Communication design theory 

Comd3504  

“Some people regard language, when reduced to its elements, as a naming-process only—a list of words, each corresponding to the thing that it names” (Saussure 65). Simply put, language is a form of communication, but it can get more complex than that. When speaking about written language, you have signs, letters, words, numbers, and a more recent innovation, emojis. Language can be spoken or written and differentiates depending on region, culture, and religion. Though language is a form of communication, they are two different things. Language is a subcategory in communication, while communication goes beyond the written language and expands to things like body language, gestures, emotions, music, etc. Communication can translate the same through all the different types of languages. 

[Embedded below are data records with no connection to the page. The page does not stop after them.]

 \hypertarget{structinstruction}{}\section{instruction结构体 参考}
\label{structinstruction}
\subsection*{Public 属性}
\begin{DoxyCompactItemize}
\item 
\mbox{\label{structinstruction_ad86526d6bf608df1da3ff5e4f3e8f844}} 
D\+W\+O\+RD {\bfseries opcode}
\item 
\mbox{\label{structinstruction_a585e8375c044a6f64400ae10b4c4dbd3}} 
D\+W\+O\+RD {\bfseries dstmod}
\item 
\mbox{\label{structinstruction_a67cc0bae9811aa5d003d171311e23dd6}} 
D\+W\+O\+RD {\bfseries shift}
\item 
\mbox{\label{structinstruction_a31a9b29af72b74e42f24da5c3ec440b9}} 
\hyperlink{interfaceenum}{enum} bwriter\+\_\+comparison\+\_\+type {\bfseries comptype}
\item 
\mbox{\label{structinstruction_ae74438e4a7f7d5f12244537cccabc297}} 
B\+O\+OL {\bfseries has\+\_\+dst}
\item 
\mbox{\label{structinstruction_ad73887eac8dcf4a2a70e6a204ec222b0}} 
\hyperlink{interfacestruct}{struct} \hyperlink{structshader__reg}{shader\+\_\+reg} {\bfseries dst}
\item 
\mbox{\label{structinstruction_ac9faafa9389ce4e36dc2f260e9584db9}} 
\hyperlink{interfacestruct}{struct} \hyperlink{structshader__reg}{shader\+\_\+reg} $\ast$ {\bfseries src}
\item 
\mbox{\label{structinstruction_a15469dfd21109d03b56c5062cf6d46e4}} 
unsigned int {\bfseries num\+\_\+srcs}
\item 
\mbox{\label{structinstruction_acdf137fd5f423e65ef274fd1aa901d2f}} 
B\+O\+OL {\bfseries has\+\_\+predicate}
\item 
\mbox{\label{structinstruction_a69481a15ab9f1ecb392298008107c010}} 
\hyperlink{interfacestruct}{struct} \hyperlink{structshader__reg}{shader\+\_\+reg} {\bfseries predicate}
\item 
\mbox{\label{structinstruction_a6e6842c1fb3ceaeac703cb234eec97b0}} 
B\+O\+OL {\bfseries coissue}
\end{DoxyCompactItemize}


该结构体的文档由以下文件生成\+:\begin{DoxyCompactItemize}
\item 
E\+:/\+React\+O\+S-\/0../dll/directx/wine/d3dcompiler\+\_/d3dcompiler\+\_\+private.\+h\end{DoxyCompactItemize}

Language in design is very important because it allows a message to come through. Without it, a designer cannot get a clear understanding of what they need to convey through their art, and the audience or client wouldn’t be able to pick up what it is the designer is trying to say. Language in design is used in a way that eliminates the necessity to verbally explain an idea. There are many pieces of art all over the world that speak through expressions and visualization and could be misinterpreted if there wasn’t the universal language designers use. This language consists of symbols and iconography. These two things relate to language because each symbol is known to have its own meaning. Most of these symbols are universal and translate to the same thing no matter the language. Symbols and icons are significant in languages as well because they can convey the message that you are trying to send without saying or writing words out, instead simply understanding what an image/ icon relates to. For example, the image of an arrow pointing left letting you know to go left without the need to spell out the words “turn left”. 

Signs, signifiers, and the signified are employed in general communication as a unit; a team working together to create communication. Sign is the designated term for what you see in your brain when you combine a sound with an image. As Saussure explains with the example of the word “arbor”, “One tends to forget that arbor is called a sign only because it carries the concept “tree,” with the result that the idea of the sensory part imphes the idea of the whole”(Saussure 67). The signifier and signified “ have the advantage of indicating the opposition that separates them from each other and from the whole of which they are parts”(Saussure 67). They separate the word from the image you have engraved in your brain of what it means. Designers use this to their advantage in graphics. If a designer were to work on an ad, and when you see it, front and center you see a cat, you would assume that the ad has to do something with cats; cat food, cat toys, cat adoption, or anything related. You would assume this without the need to even read the word “cat”. A designer is able to convey a message or tell you the reason for the ad without the need for words. Archaic numbering systems and rudimentary signage show us the process and evolution language and design have gone through. As Lupton-Miller explains, “A look at several early forms of numerical notation reveals a fluid range of forms through which human cultures have attempted to depict the order– numerical and linguistic– of the world”.